We surely have access to more information than ever before, and the opportunity to connect with more people, thanks to modern information & communications technology. That’s good.

Yet the enormous power media and technology have for positive social transformation today has been equalled if not exceeded by their enormous power for negative transformation, driven by polarized opinions, distorted facts and false information. Fake news.


False information contributes to creating, fuelling and cementing strongly polarized opinions, with a real negative impact on our behaviour as individuals and as social participants. Image via www.vpnsrus.com

Now, another entity with enormous power is tackling the issues of false information and fake news on social media head-on: the Roman Catholic Church, its estimated 1.2 billion followers and its titular head, Pope Francis.

Holy Fake News! Pope Tackles Distorted Facts on Social Media

In his message for World Communications Day this year, the Pope will focus on the harmful effects of fake news.

In his message for World Communications Day this year, the Pope will focus on the harmful effects of fake news. With a post on Twitter, of course, he announced the theme of the annual observance will be Fake news and journalism for peace.

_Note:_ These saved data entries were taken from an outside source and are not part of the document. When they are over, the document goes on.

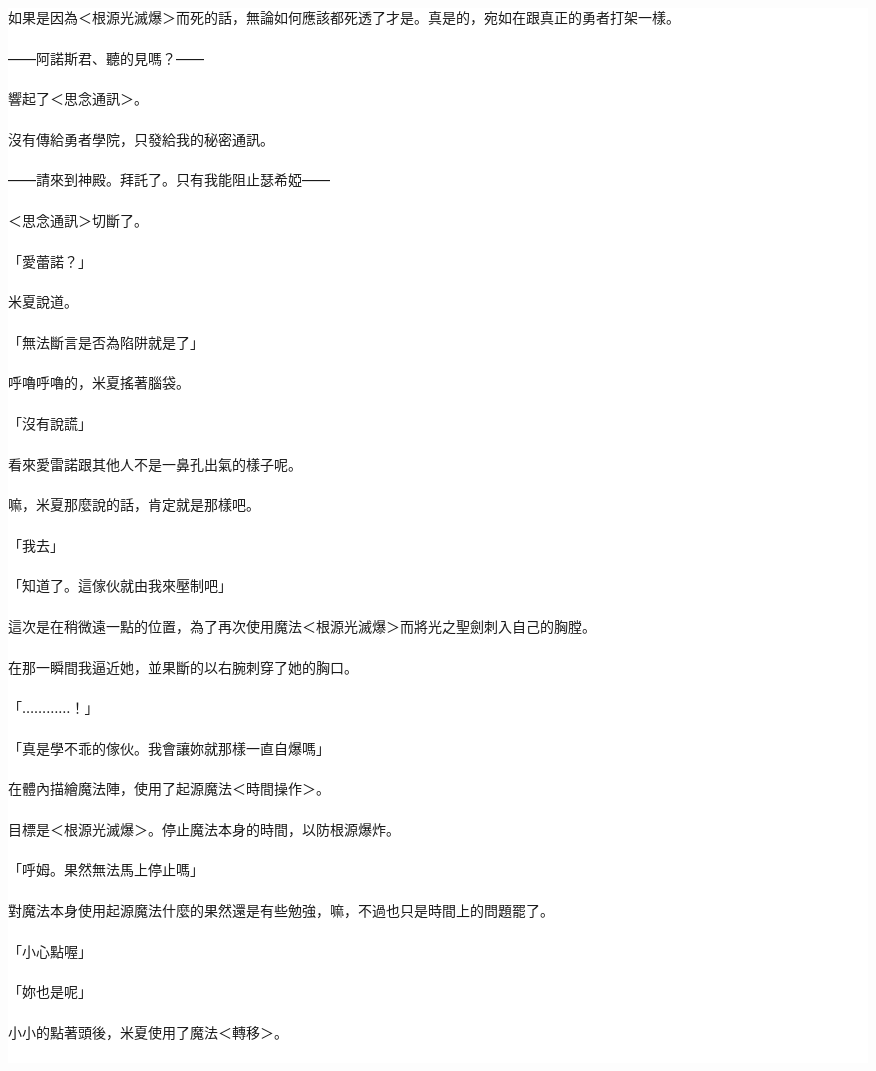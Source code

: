 如果是因為＜根源光滅爆＞而死的話，無論如何應該都死透了才是。真是的，宛如在跟真正的勇者打架一樣。
<br /><br />
――阿諾斯君、聽的見嗎？――
<br /><br />
響起了＜思念通訊＞。
<br /><br />
沒有傳給勇者學院，只發給我的秘密通訊。
<br /><br />
――請來到神殿。拜託了。只有我能阻止瑟希婭――
<br /><br />
＜思念通訊＞切斷了。
<br /><br />
「愛蕾諾？」
<br /><br />
米夏說道。
<br /><br />
「無法斷言是否為陷阱就是了」
<br /><br />
呼嚕呼嚕的，米夏搖著腦袋。
<br /><br />
「沒有說謊」
<br /><br />
看來愛雷諾跟其他人不是一鼻孔出氣的樣子呢。
<br /><br />
嘛，米夏那麼說的話，肯定就是那樣吧。
<br /><br />
「我去」
<br /><br />
「知道了。這傢伙就由我來壓制吧」
<br /><br />
這次是在稍微遠一點的位置，為了再次使用魔法＜根源光滅爆＞而將光之聖劍刺入自己的胸膛。
<br /><br />
在那一瞬間我逼近她，並果斷的以右腕刺穿了她的胸口。
<br /><br />
「…………！」
<br /><br />
「真是學不乖的傢伙。我會讓妳就那樣一直自爆嗎」
<br /><br />
在體內描繪魔法陣，使用了起源魔法＜時間操作＞。
<br /><br />
目標是＜根源光滅爆＞。停止魔法本身的時間，以防根源爆炸。
<br /><br />
「呼姆。果然無法馬上停止嗎」
<br /><br />
對魔法本身使用起源魔法什麼的果然還是有些勉強，嘛，不過也只是時間上的問題罷了。
<br /><br />
「小心點喔」
<br /><br />
「妳也是呢」
<br /><br />
小小的點著頭後，米夏使用了魔法＜轉移＞。
<br /><br />
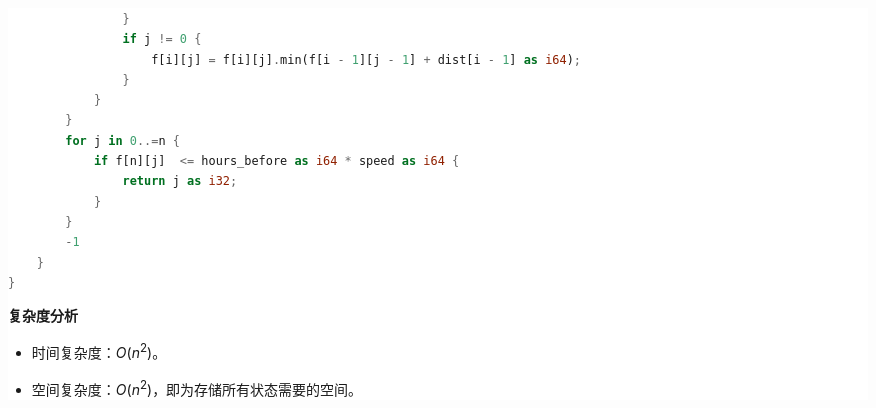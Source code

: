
 ```Rust [sol2-Rust]
                }
                if j != 0 {
                    f[i][j] = f[i][j].min(f[i - 1][j - 1] + dist[i - 1] as i64);
                }
            }
        }
        for j in 0..=n {
            if f[n][j]  <= hours_before as i64 * speed as i64 {
                return j as i32;
            }
        }
        -1
    }
}
```

**复杂度分析**

- 时间复杂度：$O(n^2)$。

- 空间复杂度：$O(n^2)$，即为存储所有状态需要的空间。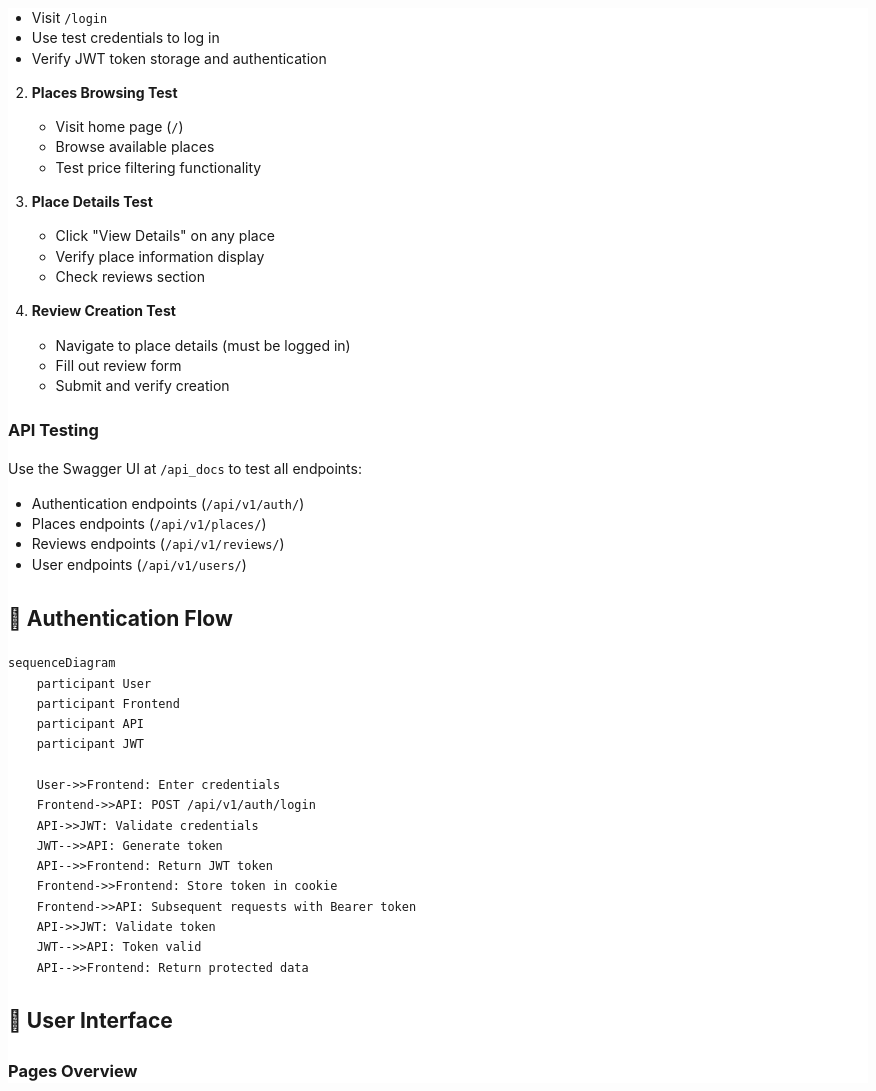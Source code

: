    - Visit `/login`
   - Use test credentials to log in
   - Verify JWT token storage and authentication

2. **Places Browsing Test**

   - Visit home page (`/`)
   - Browse available places
   - Test price filtering functionality

3. **Place Details Test**

   - Click "View Details" on any place
   - Verify place information display
   - Check reviews section

4. **Review Creation Test**
   - Navigate to place details (must be logged in)
   - Fill out review form
   - Submit and verify creation

### **API Testing**

Use the Swagger UI at `/api_docs` to test all endpoints:

- Authentication endpoints (`/api/v1/auth/`)
- Places endpoints (`/api/v1/places/`)
- Reviews endpoints (`/api/v1/reviews/`)
- User endpoints (`/api/v1/users/`)

## 🔐 Authentication Flow

```mermaid
sequenceDiagram
    participant User
    participant Frontend
    participant API
    participant JWT

    User->>Frontend: Enter credentials
    Frontend->>API: POST /api/v1/auth/login
    API->>JWT: Validate credentials
    JWT-->>API: Generate token
    API-->>Frontend: Return JWT token
    Frontend->>Frontend: Store token in cookie
    Frontend->>API: Subsequent requests with Bearer token
    API->>JWT: Validate token
    JWT-->>API: Token valid
    API-->>Frontend: Return protected data
```

## 📱 User Interface

### **Pages Overview**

False information contributes to creating, fuelling and cementing strongly polarized opinions, he noted, with a real negative impact on our behaviour as individuals and as social participants.

Today, we can easily control the amount and type of information we receive using the power of social platforms, media technology and data analytics. We do not have to hear or see or read anything online that we do not like or believe; we can set our website favourites and our timeline tags and our friends’ status updates so we only get the information we want, that makes us comfortable, that matches our expectations and existing attitudes. We can easily turn off, delete or worse any bits of information we do not like.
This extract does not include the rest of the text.